[Saved data entries]
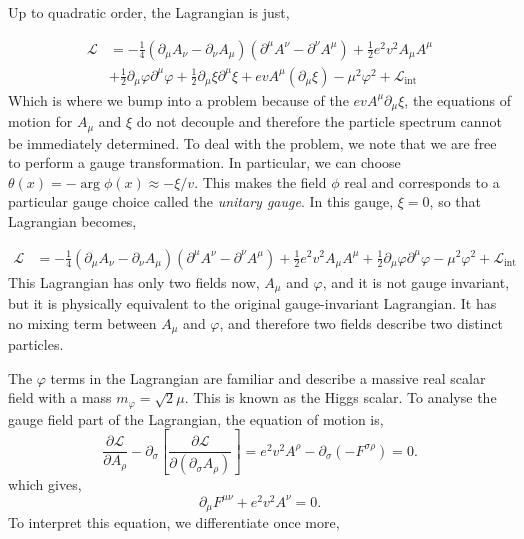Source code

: Up to quadratic order, the Lagrangian is just, 

\begin{equation}
    \begin{split}
       \mathcal{L} &= -\frac{1}{4}(\partial_{\mu}A_{\nu} - \partial_{\nu}A_{\mu})(\partial^{\mu}A^{\nu} - \partial^{\nu}A^{\mu}) + \frac{1}{2}e^2v^2A_{\mu}A^{\mu}\\    
       &+\frac{1}{2}\partial_{\mu}\varphi\partial^{\mu}\varphi + \frac{1}{2}\partial_{\mu}\xi\partial^{\mu}\xi + evA^{\mu}\left(\partial_{\mu}\xi\right) - \mu^2\varphi^2 + \mathcal{L}_{\text{int}}
    \end{split}
\end{equation}
Which is where we bump into a problem because of the $evA^{\mu}\partial_{\mu}\xi$, the equations of motion for $A_{\mu}$ and $\xi$ do not decouple and therefore the particle spectrum cannot be immediately determined. To deal with the problem, we note that we are free to perform a gauge transformation. In particular, we can choose $\theta(x) = -\arg\phi(x) \approx -\xi/v$. This makes the field $\phi$ real and corresponds to a particular gauge choice called the \textit{unitary gauge}. In this gauge, $\xi=0$, so that Lagrangian becomes, 

\begin{equation}
    \begin{split}
       \mathcal{L} &= -\frac{1}{4}(\partial_{\mu}A_{\nu} - \partial_{\nu}A_{\mu})(\partial^{\mu}A^{\nu} - \partial^{\nu}A^{\mu}) + \frac{1}{2}e^2v^2A_{\mu}A^{\mu}+\frac{1}{2}\partial_{\mu}\varphi\partial^{\mu}\varphi  - \mu^2\varphi^2 + \mathcal{L}_{\text{int}}
    \end{split}
\end{equation}
This Lagrangian has only two fields now, $A_{\mu}$ and $\varphi$, and it is not gauge invariant, but it is physically equivalent to the original gauge-invariant Lagrangian. It has no mixing term between $A_{\mu}$ and $\varphi$, and therefore two fields describe two distinct particles. 

The $\varphi$ terms in the Lagrangian are familiar and describe a massive real scalar field with a mass $m_{\varphi} = \sqrt{2}\mu$. This is known as the Higgs scalar. To analyse the gauge field part of the Lagrangian, the equation of motion is, 
\begin{equation}
\frac{\partial \mathcal{L}}{\partial A_{\rho}} - \partial_{\sigma}\left[\frac{\partial \mathcal{L}}{\partial (\partial_{\sigma}A_{\rho})}\right] = e^2v^2A^{\rho} - \partial_{\sigma}\left(-F^{\sigma\rho}\right) = 0.
\end{equation}
which gives, 
\begin{equation}
    \partial_{\mu}F^{\mu\nu} + e^2v^2A^{\nu} =0. 
\end{equation}
To interpret this equation, we differentiate once more, 

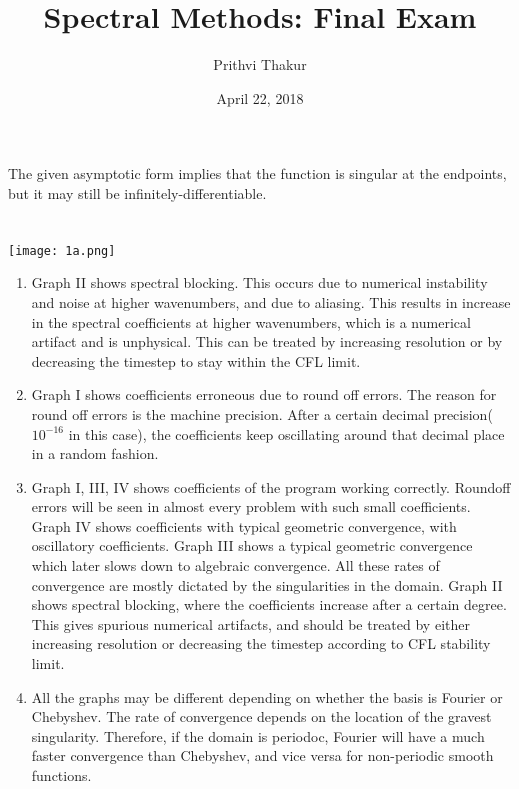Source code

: \documentclass{article}
\title{Spectral Methods: Final Exam}
\author{Prithvi Thakur}
\date{April 22, 2018}
\begin{document}
\maketitle

\section{}
The given asymptotic form implies that the function is singular at the endpoints, but it may still be infinitely-differentiable.

\section{}
\texttt{[image: 1a.png]}
\renewcommand{\theenumi}{\roman{enumi}}
\begin{enumerate}
\item Graph II shows spectral blocking. This occurs due to numerical instability and noise at higher wavenumbers, and due to aliasing. This results in increase in the spectral coefficients at higher wavenumbers, which is a numerical artifact and is unphysical. This can be treated by increasing resolution or by decreasing the timestep to stay within the CFL limit.
    
\item Graph I shows coefficients erroneous due to round off errors. The reason for round off errors is the machine precision. After a certain decimal precision($10^{-16}$ in this case), the coefficients keep oscillating around that decimal place in a random fashion.

\item Graph I, III, IV shows coefficients of the program working correctly. Roundoff errors will be seen in almost every problem with such small coefficients. Graph IV shows coefficients with typical geometric convergence, with oscillatory coefficients. Graph III shows a typical geometric convergence which later slows down to algebraic convergence. All these rates of convergence are mostly dictated by the singularities in the domain. Graph II shows spectral blocking, where the coefficients increase after a certain degree. This gives spurious numerical artifacts, and should be treated by either increasing resolution or decreasing the timestep according to CFL stability limit.

\item  All the graphs may be different depending on whether the basis is Fourier or Chebyshev. The rate of convergence depends on the location of the gravest singularity. Therefore, if the domain is periodoc, Fourier will have a much faster convergence than Chebyshev, and vice versa for non-periodic smooth functions.
\end{enumerate}
\end{document}
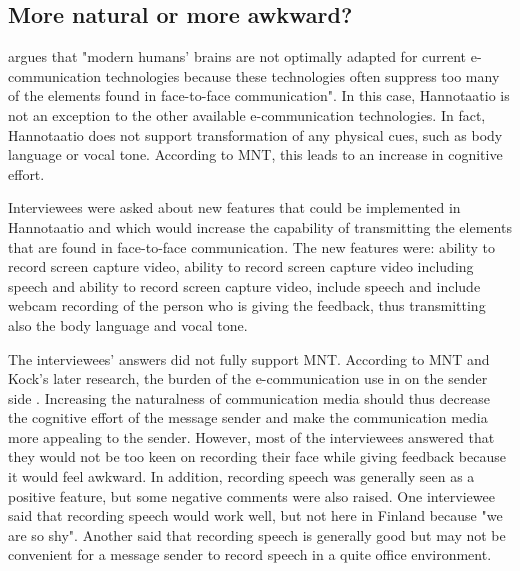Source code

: \documentclass[english,12pt,a4paper,pdftex]{article}
\begin{document}
\subsection{More natural or more awkward?}

\citet{kock2005} argues that "modern humans' brains are not optimally adapted for current e-communication technologies because these technologies often suppress too many of the elements found in face-to-face communication". In this case, Hannotaatio is not an exception to the other available e-communication technologies. In fact, Hannotaatio does not support transformation of any physical cues, such as body language or vocal tone. According to \ac{MNT}, this leads to an increase in cognitive effort.

Interviewees were asked about new features that could be implemented in Hannotaatio and which would increase the capability of transmitting the elements that are found in face-to-face communication. The new features were: ability to record screen capture video, ability to record screen capture video including speech and ability to record screen capture video, include speech and include webcam recording of the person who is giving the feedback, thus transmitting also the body language and vocal tone.

The interviewees' answers did not fully support \ac{MNT}. According to \ac{MNT} and Kock's later research, the burden of the e-communication use in on the sender side \citep{kock2007}. Increasing the naturalness of communication media should thus decrease the cognitive effort of the message sender and make the communication media more appealing to the sender. However, most of the interviewees answered that they would not be too keen on recording their face while giving feedback because it would feel awkward. In addition, recording speech was generally seen as a positive feature, but some negative comments were also raised. One interviewee said that recording speech would work well, but not here in Finland because "we are so shy". Another said that recording speech is generally good but may not be convenient for a message sender to record speech in a quite office environment.

\end{document}
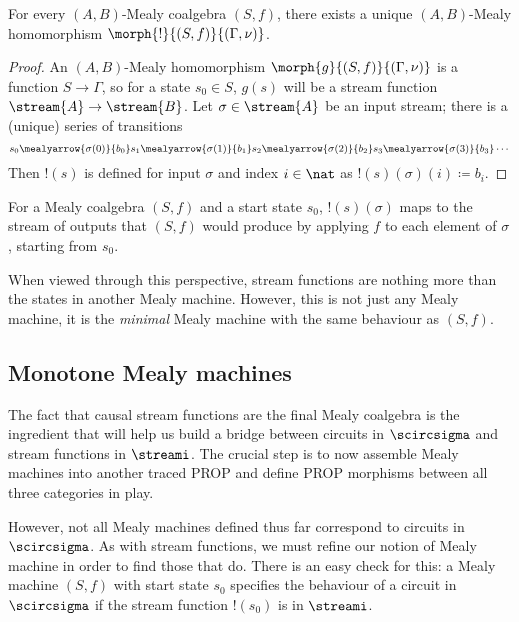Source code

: \begin{proposition}
    \label{prop:final-coalgebra}
    For every \((A,B)\)-Mealy coalgebra \((S,f)\), there exists a
    unique \((A,B)\)-Mealy homomorphism \(\morph{{!}}{(S,f)}{(\Gamma,\nu)}\).
\end{proposition}
\begin{proof}
    An \((A,B)\)-Mealy homomorphism \(\morph{g}{(S, f)}{(\Gamma, \nu)}\) is a
    function \(S \to \Gamma\), so for a state \(s_0 \in S\), \(g(s)\) will be a
    stream function \(\stream{A} \to \stream{B}\).
    Let \(\sigma \in \stream{A}\) be an input stream; there is a (unique) series
    of transitions \[
        s_0
        \mealyarrow{\sigma(0)}{b_0}
        s_1
        \mealyarrow{\sigma(1)}{b_1}
        s_2
        \mealyarrow{\sigma(2)}{b_2}
        s_3
        \mealyarrow{\sigma(3)}{b_3}
        \cdots
    \]
    Then \(!(s)\) is defined for input \(\sigma\) and
    index \(i \in \nat\) as \(!(s)(\sigma)(i) \coloneqq b_i\).
\end{proof}

For a Mealy coalgebra \((S, f)\) and a start state \(s_0\),
\(!(s)(\sigma)\) maps to the stream of outputs that \((S, f)\) would produce
by applying \(f\) to each element of \(\sigma\), starting from \(s_0\).

When viewed through this perspective, stream functions are nothing more than the
states in another Mealy machine.
However, this is not just any Mealy machine, it is the \emph{minimal} Mealy
machine with the same behaviour as \((S, f)\).

\subsection{Monotone Mealy machines}

The fact that causal stream functions are the final Mealy coalgebra is the
ingredient that will help us build a bridge between circuits in \(\scircsigma\)
and stream functions in \(\streami\).
The crucial step is to now assemble Mealy machines into another traced PROP
and define PROP morphisms between all three categories in play.

However, not all Mealy machines defined thus far correspond to circuits in
\(\scircsigma\).
As with stream functions, we must refine our notion of Mealy machine in
order to find those that do.
There is an easy check for this: a Mealy machine \((S, f)\) with start state
\(s_0\) specifies the behaviour of a circuit in \(\scircsigma\) if the
stream function \(!(s_0)\) is in \(\streami\).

Goal of the exercise →
Once the lines of the entries containing the word "feedback" have been counted, report the number alone.

Result of the task →
2